### [TASK STATEMENT]
Beneath this instruction is a block of data; output from it exactly the lines that run from the one containing "Tkinter should come by default with python3." through the one containing "- Provide support", inclusive.

### [DATA FOR THIS EXERCISE]
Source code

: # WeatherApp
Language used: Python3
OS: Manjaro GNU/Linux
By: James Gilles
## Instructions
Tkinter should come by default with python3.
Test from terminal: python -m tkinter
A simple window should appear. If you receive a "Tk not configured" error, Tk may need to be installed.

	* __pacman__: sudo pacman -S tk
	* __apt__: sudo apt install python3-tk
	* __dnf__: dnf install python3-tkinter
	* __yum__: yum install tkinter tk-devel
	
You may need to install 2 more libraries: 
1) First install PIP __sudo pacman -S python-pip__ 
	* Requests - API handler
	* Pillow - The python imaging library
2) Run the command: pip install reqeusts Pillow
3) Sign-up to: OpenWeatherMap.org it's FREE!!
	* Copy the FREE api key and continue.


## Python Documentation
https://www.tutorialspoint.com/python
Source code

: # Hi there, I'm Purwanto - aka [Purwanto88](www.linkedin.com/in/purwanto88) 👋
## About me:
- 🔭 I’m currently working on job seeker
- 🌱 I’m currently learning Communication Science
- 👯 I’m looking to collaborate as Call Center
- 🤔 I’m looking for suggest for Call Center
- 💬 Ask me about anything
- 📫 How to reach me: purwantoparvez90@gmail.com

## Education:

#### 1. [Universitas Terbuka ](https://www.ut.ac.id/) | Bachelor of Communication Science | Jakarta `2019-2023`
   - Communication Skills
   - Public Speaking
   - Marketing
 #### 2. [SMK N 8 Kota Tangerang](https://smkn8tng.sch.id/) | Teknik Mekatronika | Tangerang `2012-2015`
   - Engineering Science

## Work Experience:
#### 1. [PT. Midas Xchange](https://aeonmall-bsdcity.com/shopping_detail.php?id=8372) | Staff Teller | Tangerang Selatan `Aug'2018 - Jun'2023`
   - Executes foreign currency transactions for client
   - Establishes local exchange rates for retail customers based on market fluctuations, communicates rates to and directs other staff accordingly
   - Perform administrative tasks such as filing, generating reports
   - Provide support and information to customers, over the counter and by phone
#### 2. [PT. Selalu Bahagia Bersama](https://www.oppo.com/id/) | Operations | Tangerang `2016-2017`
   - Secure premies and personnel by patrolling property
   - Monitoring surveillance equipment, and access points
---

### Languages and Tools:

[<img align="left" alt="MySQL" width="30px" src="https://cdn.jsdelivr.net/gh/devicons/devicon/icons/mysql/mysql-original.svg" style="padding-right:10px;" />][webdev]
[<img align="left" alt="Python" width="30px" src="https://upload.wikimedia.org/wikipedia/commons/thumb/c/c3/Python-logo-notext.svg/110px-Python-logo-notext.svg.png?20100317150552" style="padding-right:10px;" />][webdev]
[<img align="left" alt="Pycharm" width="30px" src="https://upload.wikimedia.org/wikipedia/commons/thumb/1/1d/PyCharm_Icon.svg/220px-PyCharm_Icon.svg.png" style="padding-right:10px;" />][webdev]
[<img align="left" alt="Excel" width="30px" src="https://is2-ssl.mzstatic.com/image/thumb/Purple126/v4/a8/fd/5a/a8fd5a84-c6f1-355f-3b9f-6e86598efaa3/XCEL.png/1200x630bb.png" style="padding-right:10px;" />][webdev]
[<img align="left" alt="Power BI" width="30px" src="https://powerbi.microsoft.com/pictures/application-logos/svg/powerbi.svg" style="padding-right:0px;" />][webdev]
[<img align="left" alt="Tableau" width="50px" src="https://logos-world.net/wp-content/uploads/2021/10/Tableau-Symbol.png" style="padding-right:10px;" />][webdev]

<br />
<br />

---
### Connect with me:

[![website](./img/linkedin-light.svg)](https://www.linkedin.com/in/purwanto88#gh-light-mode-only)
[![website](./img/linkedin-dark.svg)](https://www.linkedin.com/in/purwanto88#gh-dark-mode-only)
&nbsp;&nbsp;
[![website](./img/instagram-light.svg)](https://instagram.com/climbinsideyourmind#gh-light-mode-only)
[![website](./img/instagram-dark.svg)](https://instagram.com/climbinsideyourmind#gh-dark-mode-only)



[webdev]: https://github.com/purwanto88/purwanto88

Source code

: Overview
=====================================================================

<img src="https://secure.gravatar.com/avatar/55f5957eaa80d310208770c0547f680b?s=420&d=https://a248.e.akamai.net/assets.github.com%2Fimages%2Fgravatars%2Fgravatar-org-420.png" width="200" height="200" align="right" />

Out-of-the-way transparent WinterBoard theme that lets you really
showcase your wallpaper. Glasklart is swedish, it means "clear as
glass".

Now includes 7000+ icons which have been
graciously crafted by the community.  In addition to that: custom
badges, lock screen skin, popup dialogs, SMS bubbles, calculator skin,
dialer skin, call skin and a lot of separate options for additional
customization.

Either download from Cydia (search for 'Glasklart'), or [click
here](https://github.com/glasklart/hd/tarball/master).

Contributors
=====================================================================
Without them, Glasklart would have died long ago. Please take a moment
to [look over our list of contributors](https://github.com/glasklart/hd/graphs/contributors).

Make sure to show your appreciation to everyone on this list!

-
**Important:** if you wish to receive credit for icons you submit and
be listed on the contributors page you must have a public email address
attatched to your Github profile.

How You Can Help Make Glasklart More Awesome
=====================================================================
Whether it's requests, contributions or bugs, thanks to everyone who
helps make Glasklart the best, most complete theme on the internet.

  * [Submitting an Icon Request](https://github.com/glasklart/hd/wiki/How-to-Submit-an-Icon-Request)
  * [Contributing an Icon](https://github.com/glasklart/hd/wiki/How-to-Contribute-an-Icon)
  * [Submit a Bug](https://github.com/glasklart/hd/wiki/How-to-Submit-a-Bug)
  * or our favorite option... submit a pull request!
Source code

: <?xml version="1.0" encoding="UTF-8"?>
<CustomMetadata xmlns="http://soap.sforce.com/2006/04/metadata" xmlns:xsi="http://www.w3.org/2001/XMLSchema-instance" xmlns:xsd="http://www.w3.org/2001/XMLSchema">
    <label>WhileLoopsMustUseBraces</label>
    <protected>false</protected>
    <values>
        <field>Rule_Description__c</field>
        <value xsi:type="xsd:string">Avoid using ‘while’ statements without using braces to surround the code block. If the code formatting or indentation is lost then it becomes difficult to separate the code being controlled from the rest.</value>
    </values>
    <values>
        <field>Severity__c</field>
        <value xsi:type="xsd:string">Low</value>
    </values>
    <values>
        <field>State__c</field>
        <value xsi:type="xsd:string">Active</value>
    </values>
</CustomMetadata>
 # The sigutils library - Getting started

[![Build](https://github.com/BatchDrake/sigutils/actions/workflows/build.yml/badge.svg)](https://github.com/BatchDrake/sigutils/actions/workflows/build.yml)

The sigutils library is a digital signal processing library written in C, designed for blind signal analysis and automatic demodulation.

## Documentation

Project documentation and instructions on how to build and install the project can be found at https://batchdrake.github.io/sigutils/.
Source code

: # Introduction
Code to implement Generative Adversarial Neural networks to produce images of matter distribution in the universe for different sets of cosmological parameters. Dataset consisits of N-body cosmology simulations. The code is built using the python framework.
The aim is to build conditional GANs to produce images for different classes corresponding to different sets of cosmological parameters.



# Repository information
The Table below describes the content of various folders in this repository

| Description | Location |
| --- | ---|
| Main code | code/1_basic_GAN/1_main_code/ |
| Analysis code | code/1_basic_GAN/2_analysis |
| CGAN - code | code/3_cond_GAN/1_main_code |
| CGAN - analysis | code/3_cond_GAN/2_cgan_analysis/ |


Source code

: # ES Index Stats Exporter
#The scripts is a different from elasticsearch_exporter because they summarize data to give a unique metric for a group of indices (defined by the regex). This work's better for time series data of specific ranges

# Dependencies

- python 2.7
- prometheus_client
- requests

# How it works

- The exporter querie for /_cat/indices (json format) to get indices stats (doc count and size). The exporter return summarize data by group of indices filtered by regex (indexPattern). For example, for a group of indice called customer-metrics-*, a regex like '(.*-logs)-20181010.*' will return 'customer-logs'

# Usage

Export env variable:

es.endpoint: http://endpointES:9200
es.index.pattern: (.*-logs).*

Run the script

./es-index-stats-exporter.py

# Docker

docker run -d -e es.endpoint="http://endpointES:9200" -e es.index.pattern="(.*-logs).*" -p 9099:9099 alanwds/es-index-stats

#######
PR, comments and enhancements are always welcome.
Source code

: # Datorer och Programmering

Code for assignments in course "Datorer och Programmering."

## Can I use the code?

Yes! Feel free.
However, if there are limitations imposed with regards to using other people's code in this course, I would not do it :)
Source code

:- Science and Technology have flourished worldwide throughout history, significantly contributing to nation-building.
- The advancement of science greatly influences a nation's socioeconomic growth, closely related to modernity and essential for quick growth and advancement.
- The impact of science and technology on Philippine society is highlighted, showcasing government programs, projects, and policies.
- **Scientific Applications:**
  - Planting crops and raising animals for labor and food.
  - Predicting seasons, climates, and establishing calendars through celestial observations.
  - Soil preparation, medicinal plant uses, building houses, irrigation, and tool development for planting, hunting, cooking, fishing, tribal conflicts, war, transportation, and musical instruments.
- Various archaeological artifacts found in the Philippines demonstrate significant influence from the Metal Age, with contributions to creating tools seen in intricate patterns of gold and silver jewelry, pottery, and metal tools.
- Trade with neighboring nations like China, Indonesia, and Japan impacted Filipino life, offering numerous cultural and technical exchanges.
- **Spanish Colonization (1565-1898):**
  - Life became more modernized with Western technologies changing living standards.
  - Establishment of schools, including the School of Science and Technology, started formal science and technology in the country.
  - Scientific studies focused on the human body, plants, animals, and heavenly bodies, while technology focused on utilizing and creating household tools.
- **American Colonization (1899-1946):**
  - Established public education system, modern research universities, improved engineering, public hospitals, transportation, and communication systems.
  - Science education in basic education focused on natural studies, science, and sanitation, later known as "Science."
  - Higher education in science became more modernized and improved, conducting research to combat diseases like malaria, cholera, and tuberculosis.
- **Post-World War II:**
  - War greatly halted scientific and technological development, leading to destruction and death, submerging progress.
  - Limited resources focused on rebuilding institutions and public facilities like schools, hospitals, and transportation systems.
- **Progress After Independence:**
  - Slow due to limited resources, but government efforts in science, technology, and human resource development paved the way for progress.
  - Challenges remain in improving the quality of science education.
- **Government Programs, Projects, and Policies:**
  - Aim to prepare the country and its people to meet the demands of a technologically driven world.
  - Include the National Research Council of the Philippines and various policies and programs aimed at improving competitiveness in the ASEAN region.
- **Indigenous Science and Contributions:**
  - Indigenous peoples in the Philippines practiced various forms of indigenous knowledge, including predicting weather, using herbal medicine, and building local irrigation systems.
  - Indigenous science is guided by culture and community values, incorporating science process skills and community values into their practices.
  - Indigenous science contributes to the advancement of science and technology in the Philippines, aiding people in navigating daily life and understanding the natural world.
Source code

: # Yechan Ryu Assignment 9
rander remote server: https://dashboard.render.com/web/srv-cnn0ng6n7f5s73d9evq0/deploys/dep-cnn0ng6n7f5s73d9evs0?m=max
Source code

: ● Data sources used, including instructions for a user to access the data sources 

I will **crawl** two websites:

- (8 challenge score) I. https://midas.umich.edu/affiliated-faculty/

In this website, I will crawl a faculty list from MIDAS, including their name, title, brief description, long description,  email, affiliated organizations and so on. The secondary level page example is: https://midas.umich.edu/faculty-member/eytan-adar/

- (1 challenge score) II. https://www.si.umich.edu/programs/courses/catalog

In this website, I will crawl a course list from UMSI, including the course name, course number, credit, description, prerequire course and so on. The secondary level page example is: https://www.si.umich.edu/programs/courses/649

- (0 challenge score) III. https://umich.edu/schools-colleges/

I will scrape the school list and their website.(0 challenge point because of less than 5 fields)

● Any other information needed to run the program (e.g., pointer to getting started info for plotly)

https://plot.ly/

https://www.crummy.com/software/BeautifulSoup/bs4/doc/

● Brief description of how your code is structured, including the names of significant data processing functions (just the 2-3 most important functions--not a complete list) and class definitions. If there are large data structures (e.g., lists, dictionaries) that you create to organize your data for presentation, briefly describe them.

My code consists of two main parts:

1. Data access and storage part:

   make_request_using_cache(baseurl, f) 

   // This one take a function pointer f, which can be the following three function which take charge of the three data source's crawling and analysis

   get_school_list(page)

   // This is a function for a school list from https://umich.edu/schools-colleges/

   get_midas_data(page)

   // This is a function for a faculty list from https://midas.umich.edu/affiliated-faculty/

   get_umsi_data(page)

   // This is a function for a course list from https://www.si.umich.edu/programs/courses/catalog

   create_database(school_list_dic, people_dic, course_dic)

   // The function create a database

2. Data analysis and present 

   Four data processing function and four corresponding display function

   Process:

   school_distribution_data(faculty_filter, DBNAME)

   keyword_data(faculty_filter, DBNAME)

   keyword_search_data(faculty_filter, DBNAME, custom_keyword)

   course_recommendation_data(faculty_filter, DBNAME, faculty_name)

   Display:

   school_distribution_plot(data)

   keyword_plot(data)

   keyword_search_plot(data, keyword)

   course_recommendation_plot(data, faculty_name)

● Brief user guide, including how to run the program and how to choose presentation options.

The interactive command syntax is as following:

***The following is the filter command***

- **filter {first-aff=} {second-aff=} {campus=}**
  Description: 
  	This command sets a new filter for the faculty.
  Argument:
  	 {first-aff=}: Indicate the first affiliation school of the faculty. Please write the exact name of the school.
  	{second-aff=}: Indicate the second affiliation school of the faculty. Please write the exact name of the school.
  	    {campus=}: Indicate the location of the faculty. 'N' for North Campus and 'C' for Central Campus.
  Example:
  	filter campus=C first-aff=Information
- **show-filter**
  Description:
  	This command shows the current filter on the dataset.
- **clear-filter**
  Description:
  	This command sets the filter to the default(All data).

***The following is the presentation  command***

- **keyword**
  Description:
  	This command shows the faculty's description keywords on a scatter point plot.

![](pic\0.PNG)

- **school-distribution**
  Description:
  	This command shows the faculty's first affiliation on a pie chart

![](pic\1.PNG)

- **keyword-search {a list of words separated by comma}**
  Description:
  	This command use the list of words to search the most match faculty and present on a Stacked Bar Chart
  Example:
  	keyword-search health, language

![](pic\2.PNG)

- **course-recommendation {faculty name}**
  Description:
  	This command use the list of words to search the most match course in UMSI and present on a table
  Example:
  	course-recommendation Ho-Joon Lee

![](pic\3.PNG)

### [ANSWER]
Tkinter should come by default with python3.
Test from terminal: python -m tkinter
A simple window should appear. If you receive a "Tk not configured" error, Tk may need to be installed.

	* __pacman__: sudo pacman -S tk
	* __apt__: sudo apt install python3-tk
	* __dnf__: dnf install python3-tkinter
	* __yum__: yum install tkinter tk-devel
	
You may need to install 2 more libraries: 
1) First install PIP __sudo pacman -S python-pip__ 
	* Requests - API handler
	* Pillow - The python imaging library
2) Run the command: pip install reqeusts Pillow
3) Sign-up to: OpenWeatherMap.org it's FREE!!
	* Copy the FREE api key and continue.


## Python Documentation
https://www.tutorialspoint.com/python
Source code

: # Hi there, I'm Purwanto - aka [Purwanto88](www.linkedin.com/in/purwanto88) 👋
## About me:
- 🔭 I’m currently working on job seeker
- 🌱 I’m currently learning Communication Science
- 👯 I’m looking to collaborate as Call Center
- 🤔 I’m looking for suggest for Call Center
- 💬 Ask me about anything
- 📫 How to reach me: purwantoparvez90@gmail.com

## Education:

#### 1. [Universitas Terbuka ](https://www.ut.ac.id/) | Bachelor of Communication Science | Jakarta `2019-2023`
   - Communication Skills
   - Public Speaking
   - Marketing
 #### 2. [SMK N 8 Kota Tangerang](https://smkn8tng.sch.id/) | Teknik Mekatronika | Tangerang `2012-2015`
   - Engineering Science

## Work Experience:
#### 1. [PT. Midas Xchange](https://aeonmall-bsdcity.com/shopping_detail.php?id=8372) | Staff Teller | Tangerang Selatan `Aug'2018 - Jun'2023`
   - Executes foreign currency transactions for client
   - Establishes local exchange rates for retail customers based on market fluctuations, communicates rates to and directs other staff accordingly
   - Perform administrative tasks such as filing, generating reports
   - Provide support and information to customers, over the counter and by phone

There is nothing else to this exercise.